• [Exercise aim] Where does the word "through" occur in the material? Copy each line that has it.

• [Supplied data]
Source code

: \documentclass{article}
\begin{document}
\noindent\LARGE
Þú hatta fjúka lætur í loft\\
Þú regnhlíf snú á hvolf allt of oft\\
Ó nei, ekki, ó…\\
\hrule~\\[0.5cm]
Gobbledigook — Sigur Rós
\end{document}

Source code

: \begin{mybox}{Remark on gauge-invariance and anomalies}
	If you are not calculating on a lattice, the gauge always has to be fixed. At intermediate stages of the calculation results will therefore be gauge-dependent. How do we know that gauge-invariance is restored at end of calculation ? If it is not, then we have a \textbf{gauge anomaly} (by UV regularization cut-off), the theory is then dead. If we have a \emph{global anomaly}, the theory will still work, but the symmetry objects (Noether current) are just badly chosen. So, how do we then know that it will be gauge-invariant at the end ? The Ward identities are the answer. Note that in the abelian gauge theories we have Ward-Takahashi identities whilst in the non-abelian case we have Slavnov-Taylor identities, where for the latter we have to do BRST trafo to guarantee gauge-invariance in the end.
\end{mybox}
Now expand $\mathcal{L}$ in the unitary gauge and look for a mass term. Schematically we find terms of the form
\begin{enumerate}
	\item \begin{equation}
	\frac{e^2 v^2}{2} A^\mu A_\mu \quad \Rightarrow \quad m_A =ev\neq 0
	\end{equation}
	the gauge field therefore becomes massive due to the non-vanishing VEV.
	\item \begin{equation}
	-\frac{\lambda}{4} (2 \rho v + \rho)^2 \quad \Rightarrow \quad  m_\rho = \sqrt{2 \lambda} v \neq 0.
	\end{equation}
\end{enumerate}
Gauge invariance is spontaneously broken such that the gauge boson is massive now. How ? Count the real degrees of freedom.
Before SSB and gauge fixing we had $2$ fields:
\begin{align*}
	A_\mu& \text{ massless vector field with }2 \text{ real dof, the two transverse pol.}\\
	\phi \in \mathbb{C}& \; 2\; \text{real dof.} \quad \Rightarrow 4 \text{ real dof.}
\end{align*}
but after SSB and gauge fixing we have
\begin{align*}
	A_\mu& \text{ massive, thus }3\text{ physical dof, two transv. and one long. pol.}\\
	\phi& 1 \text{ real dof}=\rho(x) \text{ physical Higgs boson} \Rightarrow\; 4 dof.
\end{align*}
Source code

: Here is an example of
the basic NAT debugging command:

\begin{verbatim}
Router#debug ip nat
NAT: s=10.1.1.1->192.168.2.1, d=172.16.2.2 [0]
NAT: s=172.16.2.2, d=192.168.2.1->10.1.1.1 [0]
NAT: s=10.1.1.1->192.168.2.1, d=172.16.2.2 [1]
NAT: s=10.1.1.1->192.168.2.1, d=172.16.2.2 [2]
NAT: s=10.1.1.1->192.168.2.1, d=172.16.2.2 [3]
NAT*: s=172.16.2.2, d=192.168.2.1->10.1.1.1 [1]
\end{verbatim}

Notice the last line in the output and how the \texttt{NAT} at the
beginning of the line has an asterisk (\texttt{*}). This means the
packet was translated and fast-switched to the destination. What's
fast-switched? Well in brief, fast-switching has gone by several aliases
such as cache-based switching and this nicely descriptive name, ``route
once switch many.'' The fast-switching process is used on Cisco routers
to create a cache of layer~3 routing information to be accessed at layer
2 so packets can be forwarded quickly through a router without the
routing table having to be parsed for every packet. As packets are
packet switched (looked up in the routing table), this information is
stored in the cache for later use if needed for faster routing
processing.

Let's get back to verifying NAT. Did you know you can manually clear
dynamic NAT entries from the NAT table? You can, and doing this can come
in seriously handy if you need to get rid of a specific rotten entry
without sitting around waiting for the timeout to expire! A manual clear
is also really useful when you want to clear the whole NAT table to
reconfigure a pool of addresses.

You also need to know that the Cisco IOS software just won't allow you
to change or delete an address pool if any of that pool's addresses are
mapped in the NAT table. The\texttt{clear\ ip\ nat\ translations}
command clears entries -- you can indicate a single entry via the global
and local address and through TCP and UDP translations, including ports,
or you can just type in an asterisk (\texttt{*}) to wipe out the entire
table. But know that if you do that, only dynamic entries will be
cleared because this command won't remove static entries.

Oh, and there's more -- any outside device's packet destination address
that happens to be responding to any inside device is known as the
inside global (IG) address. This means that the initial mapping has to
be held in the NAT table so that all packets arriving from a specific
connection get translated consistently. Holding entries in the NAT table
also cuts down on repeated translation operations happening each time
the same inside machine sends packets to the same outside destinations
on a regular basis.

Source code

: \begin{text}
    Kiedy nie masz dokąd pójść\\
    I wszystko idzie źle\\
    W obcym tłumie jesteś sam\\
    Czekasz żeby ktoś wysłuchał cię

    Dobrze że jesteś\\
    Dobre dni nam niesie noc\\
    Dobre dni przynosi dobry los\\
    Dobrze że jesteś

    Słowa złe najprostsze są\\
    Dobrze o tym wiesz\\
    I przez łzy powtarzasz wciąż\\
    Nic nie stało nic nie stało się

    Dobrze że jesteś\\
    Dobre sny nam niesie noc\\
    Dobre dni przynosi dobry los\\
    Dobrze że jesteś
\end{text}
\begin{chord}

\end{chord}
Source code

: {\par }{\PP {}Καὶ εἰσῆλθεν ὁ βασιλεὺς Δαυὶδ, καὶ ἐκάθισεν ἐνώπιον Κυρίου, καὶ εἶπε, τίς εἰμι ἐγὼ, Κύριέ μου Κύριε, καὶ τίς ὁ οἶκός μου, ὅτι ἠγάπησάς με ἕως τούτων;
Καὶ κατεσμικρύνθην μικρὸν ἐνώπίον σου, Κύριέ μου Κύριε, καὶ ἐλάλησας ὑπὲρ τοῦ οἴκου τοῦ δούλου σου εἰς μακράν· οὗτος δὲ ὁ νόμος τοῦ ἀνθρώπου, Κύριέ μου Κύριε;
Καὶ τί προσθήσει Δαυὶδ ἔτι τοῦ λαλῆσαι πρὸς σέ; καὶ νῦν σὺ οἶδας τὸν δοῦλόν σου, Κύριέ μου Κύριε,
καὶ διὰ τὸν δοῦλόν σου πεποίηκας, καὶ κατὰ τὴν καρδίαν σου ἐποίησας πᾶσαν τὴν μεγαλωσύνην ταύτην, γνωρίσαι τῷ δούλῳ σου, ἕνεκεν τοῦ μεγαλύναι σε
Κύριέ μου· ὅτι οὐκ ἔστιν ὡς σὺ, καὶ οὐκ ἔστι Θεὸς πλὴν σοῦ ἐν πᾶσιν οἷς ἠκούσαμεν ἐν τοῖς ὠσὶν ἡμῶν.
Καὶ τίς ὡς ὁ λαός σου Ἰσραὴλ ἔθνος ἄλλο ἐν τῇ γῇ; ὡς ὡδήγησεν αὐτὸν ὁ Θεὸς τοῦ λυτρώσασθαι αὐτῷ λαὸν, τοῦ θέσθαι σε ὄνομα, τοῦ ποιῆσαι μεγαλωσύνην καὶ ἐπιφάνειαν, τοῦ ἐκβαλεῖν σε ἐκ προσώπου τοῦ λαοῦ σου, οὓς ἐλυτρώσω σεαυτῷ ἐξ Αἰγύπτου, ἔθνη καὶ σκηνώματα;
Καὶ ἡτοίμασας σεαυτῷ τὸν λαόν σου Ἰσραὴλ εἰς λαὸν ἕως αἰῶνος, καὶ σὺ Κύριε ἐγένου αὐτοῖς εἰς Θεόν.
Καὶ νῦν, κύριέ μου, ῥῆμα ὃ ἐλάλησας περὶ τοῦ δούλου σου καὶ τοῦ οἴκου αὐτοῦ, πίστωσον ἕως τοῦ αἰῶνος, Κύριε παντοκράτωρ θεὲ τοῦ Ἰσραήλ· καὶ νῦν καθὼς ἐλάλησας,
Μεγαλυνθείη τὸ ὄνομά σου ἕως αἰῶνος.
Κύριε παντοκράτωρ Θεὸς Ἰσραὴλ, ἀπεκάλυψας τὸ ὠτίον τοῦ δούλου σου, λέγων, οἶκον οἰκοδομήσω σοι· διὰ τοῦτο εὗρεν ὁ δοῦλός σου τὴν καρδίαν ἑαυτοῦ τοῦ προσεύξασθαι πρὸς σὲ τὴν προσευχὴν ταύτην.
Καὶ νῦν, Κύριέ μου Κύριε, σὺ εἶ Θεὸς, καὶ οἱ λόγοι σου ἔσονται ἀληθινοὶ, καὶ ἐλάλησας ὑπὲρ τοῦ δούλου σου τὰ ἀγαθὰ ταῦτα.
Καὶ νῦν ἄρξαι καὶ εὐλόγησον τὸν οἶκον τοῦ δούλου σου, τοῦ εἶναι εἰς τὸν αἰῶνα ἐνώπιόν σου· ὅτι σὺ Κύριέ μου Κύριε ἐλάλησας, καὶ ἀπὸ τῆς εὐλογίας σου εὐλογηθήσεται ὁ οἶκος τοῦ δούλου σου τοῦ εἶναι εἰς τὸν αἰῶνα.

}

• [Response area]
2 so packets can be forwarded quickly through a router without the
and local address and through TCP and UDP translations, including ports,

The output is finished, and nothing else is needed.